◆ WHAT TO DO ◆
Two lines below mark the span: the one containing "Baseline name" and the one containing "- [[学习的黄金时代]]". Set down both, plus every line between, exactly as they stand, and nothing else.

◆ RECORDS SUPPLIED ◆
-*-

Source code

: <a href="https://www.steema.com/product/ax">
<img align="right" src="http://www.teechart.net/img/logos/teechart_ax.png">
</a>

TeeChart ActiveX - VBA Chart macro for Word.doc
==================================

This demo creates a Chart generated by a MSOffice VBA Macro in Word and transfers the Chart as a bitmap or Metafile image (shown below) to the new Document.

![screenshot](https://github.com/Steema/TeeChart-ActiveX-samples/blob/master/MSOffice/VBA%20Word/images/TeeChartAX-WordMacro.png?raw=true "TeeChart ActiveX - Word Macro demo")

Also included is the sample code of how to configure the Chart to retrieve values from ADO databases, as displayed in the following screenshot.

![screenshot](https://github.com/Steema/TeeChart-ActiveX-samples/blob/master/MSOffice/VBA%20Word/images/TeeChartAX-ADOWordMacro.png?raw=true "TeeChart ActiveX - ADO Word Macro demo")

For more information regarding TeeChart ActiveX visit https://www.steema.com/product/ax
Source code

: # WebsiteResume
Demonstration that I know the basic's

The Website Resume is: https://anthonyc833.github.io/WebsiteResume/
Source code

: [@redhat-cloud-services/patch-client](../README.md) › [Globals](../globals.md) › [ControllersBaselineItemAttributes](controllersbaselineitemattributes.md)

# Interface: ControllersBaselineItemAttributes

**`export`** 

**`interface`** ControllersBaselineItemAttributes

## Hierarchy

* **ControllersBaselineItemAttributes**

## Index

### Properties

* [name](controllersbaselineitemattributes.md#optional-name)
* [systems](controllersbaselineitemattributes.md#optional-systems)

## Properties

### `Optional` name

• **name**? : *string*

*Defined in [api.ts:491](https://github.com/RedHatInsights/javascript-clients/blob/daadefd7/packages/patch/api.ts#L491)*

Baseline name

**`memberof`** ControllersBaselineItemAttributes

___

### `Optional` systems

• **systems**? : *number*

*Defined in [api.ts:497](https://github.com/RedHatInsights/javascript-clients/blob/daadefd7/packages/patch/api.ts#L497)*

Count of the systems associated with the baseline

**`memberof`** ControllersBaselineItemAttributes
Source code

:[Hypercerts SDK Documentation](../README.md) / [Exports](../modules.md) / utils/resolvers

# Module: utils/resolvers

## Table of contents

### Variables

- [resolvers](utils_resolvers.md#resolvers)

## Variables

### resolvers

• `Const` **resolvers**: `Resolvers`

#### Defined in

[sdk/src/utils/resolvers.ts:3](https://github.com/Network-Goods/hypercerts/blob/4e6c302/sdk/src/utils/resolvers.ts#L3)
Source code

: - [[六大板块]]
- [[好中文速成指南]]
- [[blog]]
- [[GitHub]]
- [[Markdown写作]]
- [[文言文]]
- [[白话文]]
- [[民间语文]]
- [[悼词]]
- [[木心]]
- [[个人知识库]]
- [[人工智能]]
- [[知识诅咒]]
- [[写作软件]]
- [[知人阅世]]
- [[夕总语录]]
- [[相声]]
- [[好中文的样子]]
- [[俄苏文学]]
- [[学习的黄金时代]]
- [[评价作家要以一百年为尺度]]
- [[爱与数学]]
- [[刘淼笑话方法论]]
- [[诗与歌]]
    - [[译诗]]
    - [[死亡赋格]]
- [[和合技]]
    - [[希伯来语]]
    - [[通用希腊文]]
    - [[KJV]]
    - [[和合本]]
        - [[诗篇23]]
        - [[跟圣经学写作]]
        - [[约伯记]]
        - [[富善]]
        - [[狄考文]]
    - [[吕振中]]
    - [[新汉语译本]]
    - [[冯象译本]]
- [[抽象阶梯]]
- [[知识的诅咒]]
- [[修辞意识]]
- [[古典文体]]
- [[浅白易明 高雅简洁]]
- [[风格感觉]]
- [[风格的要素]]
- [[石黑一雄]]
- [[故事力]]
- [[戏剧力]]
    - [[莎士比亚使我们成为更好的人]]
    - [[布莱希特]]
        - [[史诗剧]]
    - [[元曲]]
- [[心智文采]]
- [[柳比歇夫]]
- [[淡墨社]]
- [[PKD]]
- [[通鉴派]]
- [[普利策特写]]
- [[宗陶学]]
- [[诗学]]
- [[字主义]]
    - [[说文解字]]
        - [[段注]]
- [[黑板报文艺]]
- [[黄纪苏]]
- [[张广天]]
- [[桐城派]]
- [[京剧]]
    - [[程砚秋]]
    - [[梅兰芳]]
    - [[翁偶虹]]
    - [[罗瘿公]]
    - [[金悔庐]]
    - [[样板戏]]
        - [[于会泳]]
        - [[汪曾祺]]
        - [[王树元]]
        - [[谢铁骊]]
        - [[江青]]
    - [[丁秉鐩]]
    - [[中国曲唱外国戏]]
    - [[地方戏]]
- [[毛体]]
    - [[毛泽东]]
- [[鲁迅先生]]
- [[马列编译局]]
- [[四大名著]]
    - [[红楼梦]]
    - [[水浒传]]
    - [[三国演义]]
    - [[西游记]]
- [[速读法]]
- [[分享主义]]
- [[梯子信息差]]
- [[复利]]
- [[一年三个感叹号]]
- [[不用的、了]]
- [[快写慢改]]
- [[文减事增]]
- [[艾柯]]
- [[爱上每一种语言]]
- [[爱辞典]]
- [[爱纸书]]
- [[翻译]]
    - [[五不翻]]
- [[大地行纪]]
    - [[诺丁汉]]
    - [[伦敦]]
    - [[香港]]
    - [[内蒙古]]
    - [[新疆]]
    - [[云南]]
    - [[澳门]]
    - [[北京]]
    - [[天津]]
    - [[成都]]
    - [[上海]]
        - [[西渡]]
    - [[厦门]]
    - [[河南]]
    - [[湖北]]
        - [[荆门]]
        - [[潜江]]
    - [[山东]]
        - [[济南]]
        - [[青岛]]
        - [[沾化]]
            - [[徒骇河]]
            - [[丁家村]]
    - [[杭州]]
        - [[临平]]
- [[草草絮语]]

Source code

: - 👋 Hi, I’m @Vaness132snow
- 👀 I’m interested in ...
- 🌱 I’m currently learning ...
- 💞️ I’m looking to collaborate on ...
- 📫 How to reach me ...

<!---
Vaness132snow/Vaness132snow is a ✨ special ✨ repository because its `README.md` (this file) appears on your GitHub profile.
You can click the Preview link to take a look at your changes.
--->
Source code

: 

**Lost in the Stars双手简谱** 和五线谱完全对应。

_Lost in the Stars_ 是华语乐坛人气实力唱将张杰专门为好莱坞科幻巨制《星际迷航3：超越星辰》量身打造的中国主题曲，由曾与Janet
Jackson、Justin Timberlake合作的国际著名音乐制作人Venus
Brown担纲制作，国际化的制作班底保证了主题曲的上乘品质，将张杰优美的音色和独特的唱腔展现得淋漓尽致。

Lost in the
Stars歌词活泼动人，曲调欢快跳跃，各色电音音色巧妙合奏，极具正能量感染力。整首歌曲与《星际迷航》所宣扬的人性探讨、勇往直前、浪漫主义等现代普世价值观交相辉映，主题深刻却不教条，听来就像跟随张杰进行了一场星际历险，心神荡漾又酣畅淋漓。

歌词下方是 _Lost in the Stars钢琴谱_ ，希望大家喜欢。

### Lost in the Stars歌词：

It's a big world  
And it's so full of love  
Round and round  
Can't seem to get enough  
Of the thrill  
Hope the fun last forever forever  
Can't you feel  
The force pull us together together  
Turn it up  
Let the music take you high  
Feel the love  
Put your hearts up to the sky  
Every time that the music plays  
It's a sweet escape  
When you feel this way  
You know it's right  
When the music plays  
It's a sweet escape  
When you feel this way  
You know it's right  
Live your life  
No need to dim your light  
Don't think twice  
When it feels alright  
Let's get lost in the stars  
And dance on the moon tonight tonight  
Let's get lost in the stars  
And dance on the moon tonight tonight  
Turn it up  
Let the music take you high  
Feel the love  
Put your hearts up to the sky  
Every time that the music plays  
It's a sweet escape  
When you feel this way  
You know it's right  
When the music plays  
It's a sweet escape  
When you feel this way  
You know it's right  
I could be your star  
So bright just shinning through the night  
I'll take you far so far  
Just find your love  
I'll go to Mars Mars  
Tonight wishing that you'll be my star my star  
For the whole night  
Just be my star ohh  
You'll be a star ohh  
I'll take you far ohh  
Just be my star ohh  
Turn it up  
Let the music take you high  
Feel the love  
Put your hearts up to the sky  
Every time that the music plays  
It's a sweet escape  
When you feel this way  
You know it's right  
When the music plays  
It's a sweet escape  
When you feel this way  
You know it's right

-*-

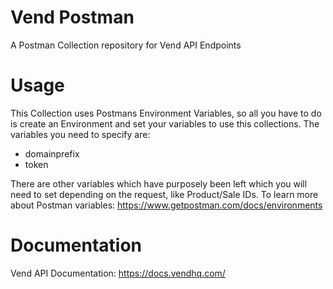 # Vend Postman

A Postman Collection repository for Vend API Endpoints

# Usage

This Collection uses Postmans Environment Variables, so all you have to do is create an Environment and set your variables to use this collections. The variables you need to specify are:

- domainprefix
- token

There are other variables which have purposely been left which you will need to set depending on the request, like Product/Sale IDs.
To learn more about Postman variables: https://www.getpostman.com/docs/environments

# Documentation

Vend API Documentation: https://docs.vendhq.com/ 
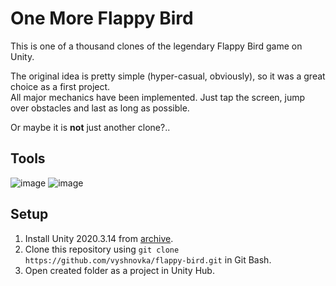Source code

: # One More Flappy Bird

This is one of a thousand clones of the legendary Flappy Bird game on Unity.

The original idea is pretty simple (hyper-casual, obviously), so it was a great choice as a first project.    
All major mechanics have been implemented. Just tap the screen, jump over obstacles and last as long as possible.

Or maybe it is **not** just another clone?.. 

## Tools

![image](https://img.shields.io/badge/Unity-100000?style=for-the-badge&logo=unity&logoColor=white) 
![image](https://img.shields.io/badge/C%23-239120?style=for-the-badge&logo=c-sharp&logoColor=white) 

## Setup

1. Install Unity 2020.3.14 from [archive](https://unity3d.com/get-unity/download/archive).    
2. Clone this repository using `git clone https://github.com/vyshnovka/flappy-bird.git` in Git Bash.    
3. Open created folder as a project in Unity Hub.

-*-

◆ EXERCISE RESULT ◆
Baseline name

**`memberof`** ControllersBaselineItemAttributes

___

### `Optional` systems

• **systems**? : *number*

*Defined in [api.ts:497](https://github.com/RedHatInsights/javascript-clients/blob/daadefd7/packages/patch/api.ts#L497)*

Count of the systems associated with the baseline

**`memberof`** ControllersBaselineItemAttributes
Source code

:[Hypercerts SDK Documentation](../README.md) / [Exports](../modules.md) / utils/resolvers

# Module: utils/resolvers

## Table of contents

### Variables

- [resolvers](utils_resolvers.md#resolvers)

## Variables

### resolvers

• `Const` **resolvers**: `Resolvers`

#### Defined in

[sdk/src/utils/resolvers.ts:3](https://github.com/Network-Goods/hypercerts/blob/4e6c302/sdk/src/utils/resolvers.ts#L3)
Source code

: - [[六大板块]]
- [[好中文速成指南]]
- [[blog]]
- [[GitHub]]
- [[Markdown写作]]
- [[文言文]]
- [[白话文]]
- [[民间语文]]
- [[悼词]]
- [[木心]]
- [[个人知识库]]
- [[人工智能]]
- [[知识诅咒]]
- [[写作软件]]
- [[知人阅世]]
- [[夕总语录]]
- [[相声]]
- [[好中文的样子]]
- [[俄苏文学]]
- [[学习的黄金时代]]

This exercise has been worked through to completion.